* [Action item]
In this exercise, write out the data word for word and leave every image out.

* [Recorded information]
[Start of Attachment]

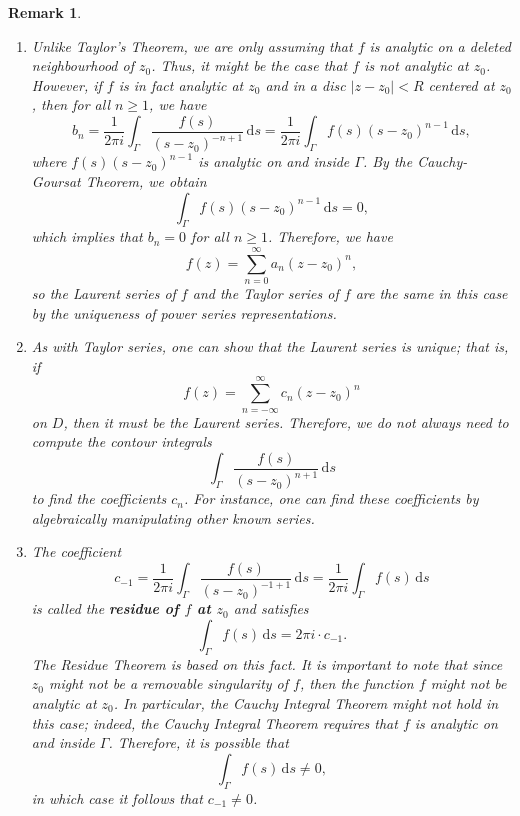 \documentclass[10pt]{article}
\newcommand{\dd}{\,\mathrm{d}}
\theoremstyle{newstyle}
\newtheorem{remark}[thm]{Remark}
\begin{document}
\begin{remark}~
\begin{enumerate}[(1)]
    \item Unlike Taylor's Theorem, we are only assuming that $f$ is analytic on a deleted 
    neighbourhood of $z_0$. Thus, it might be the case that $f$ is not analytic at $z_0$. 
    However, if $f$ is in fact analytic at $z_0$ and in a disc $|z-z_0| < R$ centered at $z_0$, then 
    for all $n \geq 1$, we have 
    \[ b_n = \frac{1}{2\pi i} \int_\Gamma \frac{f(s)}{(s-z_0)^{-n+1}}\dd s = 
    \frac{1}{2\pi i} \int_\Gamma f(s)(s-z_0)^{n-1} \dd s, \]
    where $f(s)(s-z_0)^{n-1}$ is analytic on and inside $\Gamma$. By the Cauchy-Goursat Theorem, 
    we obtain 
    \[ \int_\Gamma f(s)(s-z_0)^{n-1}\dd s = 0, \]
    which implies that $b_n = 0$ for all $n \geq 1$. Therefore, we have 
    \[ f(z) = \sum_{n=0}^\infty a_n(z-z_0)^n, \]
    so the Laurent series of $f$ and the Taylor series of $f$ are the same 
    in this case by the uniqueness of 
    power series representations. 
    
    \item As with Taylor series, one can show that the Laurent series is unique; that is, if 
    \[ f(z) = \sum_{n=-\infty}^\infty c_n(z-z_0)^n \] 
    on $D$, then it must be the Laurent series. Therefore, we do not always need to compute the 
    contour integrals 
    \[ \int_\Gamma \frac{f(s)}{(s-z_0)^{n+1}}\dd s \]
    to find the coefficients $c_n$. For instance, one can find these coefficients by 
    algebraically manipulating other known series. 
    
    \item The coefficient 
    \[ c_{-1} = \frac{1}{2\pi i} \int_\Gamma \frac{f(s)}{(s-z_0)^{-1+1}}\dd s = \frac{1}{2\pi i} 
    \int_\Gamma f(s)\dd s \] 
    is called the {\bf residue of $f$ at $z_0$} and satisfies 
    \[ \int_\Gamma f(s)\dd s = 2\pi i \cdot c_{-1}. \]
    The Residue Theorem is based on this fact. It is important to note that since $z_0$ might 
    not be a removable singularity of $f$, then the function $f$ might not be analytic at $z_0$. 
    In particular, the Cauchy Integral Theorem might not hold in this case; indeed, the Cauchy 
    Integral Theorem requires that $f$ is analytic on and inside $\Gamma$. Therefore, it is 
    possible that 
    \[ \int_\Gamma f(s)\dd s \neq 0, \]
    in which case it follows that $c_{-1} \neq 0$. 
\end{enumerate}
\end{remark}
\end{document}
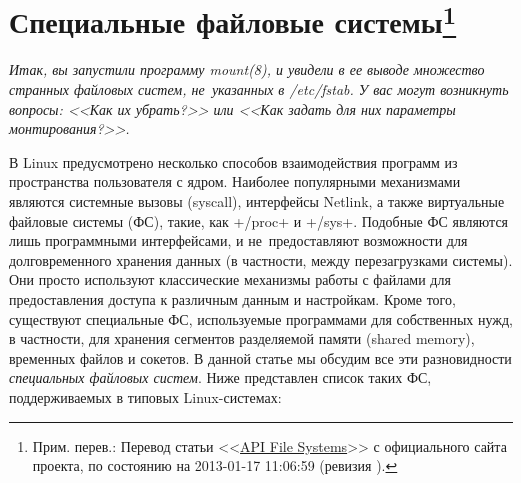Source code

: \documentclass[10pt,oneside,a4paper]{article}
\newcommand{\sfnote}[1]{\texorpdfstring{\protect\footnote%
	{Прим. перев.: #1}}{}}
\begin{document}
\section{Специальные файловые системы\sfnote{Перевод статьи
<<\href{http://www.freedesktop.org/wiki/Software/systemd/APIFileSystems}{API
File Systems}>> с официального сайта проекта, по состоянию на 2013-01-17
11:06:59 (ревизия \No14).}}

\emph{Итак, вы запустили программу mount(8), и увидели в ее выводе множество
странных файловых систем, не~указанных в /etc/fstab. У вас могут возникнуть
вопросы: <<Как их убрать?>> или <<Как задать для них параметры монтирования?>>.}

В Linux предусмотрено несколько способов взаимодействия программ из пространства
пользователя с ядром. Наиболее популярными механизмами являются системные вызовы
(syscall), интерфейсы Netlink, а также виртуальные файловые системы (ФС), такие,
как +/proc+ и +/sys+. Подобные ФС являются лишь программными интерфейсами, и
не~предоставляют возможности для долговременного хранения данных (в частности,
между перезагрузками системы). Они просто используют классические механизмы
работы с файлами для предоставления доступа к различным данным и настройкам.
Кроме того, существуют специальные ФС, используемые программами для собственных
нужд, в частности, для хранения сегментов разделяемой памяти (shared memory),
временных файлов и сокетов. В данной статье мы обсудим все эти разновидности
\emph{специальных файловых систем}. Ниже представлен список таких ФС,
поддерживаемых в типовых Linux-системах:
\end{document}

[End of Attachment]

* [Result of the task]
 \documentclass[10pt]{article}
\newcommand{\dd}{\,\mathrm{d}}
\theoremstyle{newstyle}
\newtheorem{remark}[thm]{Remark}
\begin{document}
\begin{remark}~
\begin{enumerate}[(1)]
    \item Unlike Taylor's Theorem, we are only assuming that $f$ is analytic on a deleted 
    neighbourhood of $z_0$. Thus, it might be the case that $f$ is not analytic at $z_0$. 
    However, if $f$ is in fact analytic at $z_0$ and in a disc $|z-z_0| < R$ centered at $z_0$, then 
    for all $n \geq 1$, we have 
    \[ b_n = \frac{1}{2\pi i} \int_\Gamma \frac{f(s)}{(s-z_0)^{-n+1}}\dd s = 
    \frac{1}{2\pi i} \int_\Gamma f(s)(s-z_0)^{n-1} \dd s, \]
    where $f(s)(s-z_0)^{n-1}$ is analytic on and inside $\Gamma$. By the Cauchy-Goursat Theorem, 
    we obtain 
    \[ \int_\Gamma f(s)(s-z_0)^{n-1}\dd s = 0, \]
    which implies that $b_n = 0$ for all $n \geq 1$. Therefore, we have 
    \[ f(z) = \sum_{n=0}^\infty a_n(z-z_0)^n, \]
    so the Laurent series of $f$ and the Taylor series of $f$ are the same 
    in this case by the uniqueness of 
    power series representations. 
    
    \item As with Taylor series, one can show that the Laurent series is unique; that is, if 
    \[ f(z) = \sum_{n=-\infty}^\infty c_n(z-z_0)^n \] 
    on $D$, then it must be the Laurent series. Therefore, we do not always need to compute the 
    contour integrals 
    \[ \int_\Gamma \frac{f(s)}{(s-z_0)^{n+1}}\dd s \]
    to find the coefficients $c_n$. For instance, one can find these coefficients by 
    algebraically manipulating other known series. 
    
    \item The coefficient 
    \[ c_{-1} = \frac{1}{2\pi i} \int_\Gamma \frac{f(s)}{(s-z_0)^{-1+1}}\dd s = \frac{1}{2\pi i} 
    \int_\Gamma f(s)\dd s \] 
    is called the {\bf residue of $f$ at $z_0$} and satisfies 
    \[ \int_\Gamma f(s)\dd s = 2\pi i \cdot c_{-1}. \]
    The Residue Theorem is based on this fact. It is important to note that since $z_0$ might 
    not be a removable singularity of $f$, then the function $f$ might not be analytic at $z_0$. 
    In particular, the Cauchy Integral Theorem might not hold in this case; indeed, the Cauchy 
    Integral Theorem requires that $f$ is analytic on and inside $\Gamma$. Therefore, it is 
    possible that 
    \[ \int_\Gamma f(s)\dd s \neq 0, \]
    in which case it follows that $c_{-1} \neq 0$. 
\end{enumerate}
\end{remark}
\end{document}
Source code

: \documentclass[10pt,oneside,a4paper]{article}
\newcommand{\sfnote}[1]{\texorpdfstring{\protect\footnote%
	{Прим. перев.: #1}}{}}
\begin{document}
\section{Специальные файловые системы\sfnote{Перевод статьи
<<\href{http://www.freedesktop.org/wiki/Software/systemd/APIFileSystems}{API
File Systems}>> с официального сайта проекта, по состоянию на 2013-01-17
11:06:59 (ревизия \No14).}}

\emph{Итак, вы запустили программу mount(8), и увидели в ее выводе множество
странных файловых систем, не~указанных в /etc/fstab. У вас могут возникнуть
вопросы: <<Как их убрать?>> или <<Как задать для них параметры монтирования?>>.}

В Linux предусмотрено несколько способов взаимодействия программ из пространства
пользователя с ядром. Наиболее популярными механизмами являются системные вызовы
(syscall), интерфейсы Netlink, а также виртуальные файловые системы (ФС), такие,
как +/proc+ и +/sys+. Подобные ФС являются лишь программными интерфейсами, и
не~предоставляют возможности для долговременного хранения данных (в частности,
между перезагрузками системы). Они просто используют классические механизмы
работы с файлами для предоставления доступа к различным данным и настройкам.
Кроме того, существуют специальные ФС, используемые программами для собственных
нужд, в частности, для хранения сегментов разделяемой памяти (shared memory),
временных файлов и сокетов. В данной статье мы обсудим все эти разновидности
\emph{специальных файловых систем}. Ниже представлен список таких ФС,
поддерживаемых в типовых Linux-системах:
\end{document}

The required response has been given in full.